U.S. stocks closed lower on Tuesday, after the Centers for Disease Control said that a traveler from China who arrived in Seattle was diagnosed with the first U.S. case of coronavirus.

The Dow Jones Industrial Average dropped 151.45 points to 29,196.65 while the S&P 500 slipped 8.78 points to 3,320.84 and the Nasdaq Composite Index fell 18.14 points to 9,370.81.

Volume on the New York Stock Exchange totaled 3.1 billion shares with 1,149 issues advancing, 255 setting new highs, and 1,804 declining, with 26 setting new lows.

Active movers were led by NIO Inc. (NIO), FuelCell Energy (FCEL) and Novavax (NVAX).

The outbreak of a new contagious coronavirus in China that has killed at least six people recalled fears from the Severe Acute Respiratory Syndrome, or SARS, crisis from 2003. The new virus has infected at least 300 people.

But some analysts are not overly concerned

“History tells us that most of these situations can be contained,” said Sameer Samana, senior global market strategist for Wells Fargo Investment Institute. “What we would watch for is does [the virus] become a big enough issue that it actually starts to change consumer behavior?”

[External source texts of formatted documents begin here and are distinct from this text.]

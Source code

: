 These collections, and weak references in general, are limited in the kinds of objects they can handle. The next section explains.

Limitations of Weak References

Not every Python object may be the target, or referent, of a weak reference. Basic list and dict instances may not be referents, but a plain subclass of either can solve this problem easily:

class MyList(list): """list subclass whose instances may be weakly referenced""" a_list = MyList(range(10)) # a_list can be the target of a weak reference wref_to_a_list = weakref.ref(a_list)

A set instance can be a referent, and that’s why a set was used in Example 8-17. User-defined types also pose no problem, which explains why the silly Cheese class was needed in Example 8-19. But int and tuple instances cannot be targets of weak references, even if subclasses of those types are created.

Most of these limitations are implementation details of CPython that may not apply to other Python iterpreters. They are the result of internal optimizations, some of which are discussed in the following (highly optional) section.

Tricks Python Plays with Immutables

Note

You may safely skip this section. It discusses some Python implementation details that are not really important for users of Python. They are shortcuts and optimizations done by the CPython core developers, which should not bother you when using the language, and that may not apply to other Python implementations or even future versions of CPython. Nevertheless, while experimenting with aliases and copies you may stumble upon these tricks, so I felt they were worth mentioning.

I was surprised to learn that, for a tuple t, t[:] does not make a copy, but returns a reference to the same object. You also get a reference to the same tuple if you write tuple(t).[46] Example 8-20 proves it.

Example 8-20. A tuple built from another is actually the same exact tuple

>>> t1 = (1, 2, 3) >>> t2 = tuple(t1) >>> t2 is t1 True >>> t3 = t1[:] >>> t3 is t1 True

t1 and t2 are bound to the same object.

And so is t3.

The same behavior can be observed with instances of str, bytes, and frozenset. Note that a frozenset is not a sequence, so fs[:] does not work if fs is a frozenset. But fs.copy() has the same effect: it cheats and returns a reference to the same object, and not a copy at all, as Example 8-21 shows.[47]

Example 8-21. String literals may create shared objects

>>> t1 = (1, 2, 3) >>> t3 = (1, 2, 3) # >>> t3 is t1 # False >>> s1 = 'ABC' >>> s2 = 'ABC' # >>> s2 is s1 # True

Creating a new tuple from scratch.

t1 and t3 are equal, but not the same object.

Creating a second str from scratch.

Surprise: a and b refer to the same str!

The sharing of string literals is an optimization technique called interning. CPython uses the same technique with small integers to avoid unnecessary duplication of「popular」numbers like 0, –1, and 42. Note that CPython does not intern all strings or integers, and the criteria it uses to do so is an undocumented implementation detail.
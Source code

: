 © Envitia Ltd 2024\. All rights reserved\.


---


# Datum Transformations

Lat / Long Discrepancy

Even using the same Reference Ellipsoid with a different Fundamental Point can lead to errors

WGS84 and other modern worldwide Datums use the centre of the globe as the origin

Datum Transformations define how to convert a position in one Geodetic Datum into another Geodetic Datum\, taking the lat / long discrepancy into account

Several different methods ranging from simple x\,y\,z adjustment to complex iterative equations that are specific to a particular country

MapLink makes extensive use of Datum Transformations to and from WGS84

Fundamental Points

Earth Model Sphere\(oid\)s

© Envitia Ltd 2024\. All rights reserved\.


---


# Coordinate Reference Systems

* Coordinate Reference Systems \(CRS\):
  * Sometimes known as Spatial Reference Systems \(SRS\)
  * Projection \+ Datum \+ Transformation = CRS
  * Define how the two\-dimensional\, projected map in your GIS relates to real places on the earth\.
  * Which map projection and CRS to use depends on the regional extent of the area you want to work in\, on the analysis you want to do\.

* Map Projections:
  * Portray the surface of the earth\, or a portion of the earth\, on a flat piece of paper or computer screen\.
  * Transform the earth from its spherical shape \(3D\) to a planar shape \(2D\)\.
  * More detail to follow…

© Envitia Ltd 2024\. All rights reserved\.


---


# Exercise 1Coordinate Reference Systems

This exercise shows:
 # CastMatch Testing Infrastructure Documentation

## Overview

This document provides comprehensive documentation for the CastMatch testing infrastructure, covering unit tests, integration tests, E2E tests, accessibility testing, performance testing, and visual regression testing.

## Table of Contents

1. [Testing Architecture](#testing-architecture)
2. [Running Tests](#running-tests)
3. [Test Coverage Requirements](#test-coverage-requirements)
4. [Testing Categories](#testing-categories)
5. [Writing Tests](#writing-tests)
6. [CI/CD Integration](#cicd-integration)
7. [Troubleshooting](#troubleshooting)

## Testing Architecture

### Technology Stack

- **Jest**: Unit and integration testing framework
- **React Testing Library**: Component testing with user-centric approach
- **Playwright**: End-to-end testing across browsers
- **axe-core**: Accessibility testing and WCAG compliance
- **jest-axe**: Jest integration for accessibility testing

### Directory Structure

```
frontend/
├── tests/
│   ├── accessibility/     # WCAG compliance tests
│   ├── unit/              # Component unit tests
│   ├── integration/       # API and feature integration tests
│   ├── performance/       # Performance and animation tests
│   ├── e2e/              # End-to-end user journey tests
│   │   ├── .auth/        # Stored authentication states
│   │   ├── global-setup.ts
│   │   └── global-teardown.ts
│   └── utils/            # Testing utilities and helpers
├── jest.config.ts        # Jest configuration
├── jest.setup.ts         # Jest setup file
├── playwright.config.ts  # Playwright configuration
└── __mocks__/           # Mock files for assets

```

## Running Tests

Similarly, Fan Cheuk Wan, Asia chief market strategist at HSBC Private Bank, said: “for the market, the more meaningful driver still remains the economic cycle and earnings momentum. Based on previous experience we have come across during SARS, the impact of the virus is likely to be short-lived.”

U.S. Treasury Secretary Steven Mnuchin told The Wall Street Journal that a phase two trade deal between China and the U.S. might not eliminate all existing tariffs. “We may do 2A and some of the tariffs come off. We can do this sequentially along the way,” he said.

At the World Economic Forum in Davos, Switzerland, President Donald Trump told the Journal he is “absolutely serious” about slapping tariffs on European cars if a trade deal with the EU cannot be reached.

White House economic adviser Larry Kudlow said U.S. economic growth will exceed 3% in 2020. “This is a long cycle and what you’ve got here in the Trump years is essentially a mini upcycle,” Kudlow said. “You’ve gone from 1.5% to 2% growth. We had it going at almost 4% then the Fed tightened.”

But hedge fund billionaire Paul Tudor Jones is skeptical about the recent stock rally.

“We are just again in this craziest monetary and fiscal mix in history. It’s so explosive. It defies imagination,” Jones, founder of Tudor Investments, said at Davos.

Shares of Boeing (BA) dropped 3.35% on speculation that regulators will not approve its 737 Max aircraft until June or July.

Overnight in Asia, markets finished lower. China’s Shanghai Composite dropped 1.41%, while Hong Kong’s Hang Seng plunged 2.81%, and Japan’s Nikkei-225 fell 0.91%.

In Europe markets finished mixed, as Britain’s FTSE-100 dropped 0.53%, France’s CAC-40 fell 0.54% and Germany’s DAX gained 0.05%.

Crude oil futures dropped 0.5% at $58.25 per barrel and Brent crude fell 0.09% at $64.53. Gold futures edged down 0.1%.

The euro slipped 0.08% at $1.1086 while the pound sterling gained 0.25% at $1.3041.

The yield on the 10-year Treasury plunged 3.65% to 1.769% while yield on the 30-year Treasury tumbled 2.83% to 2.231%.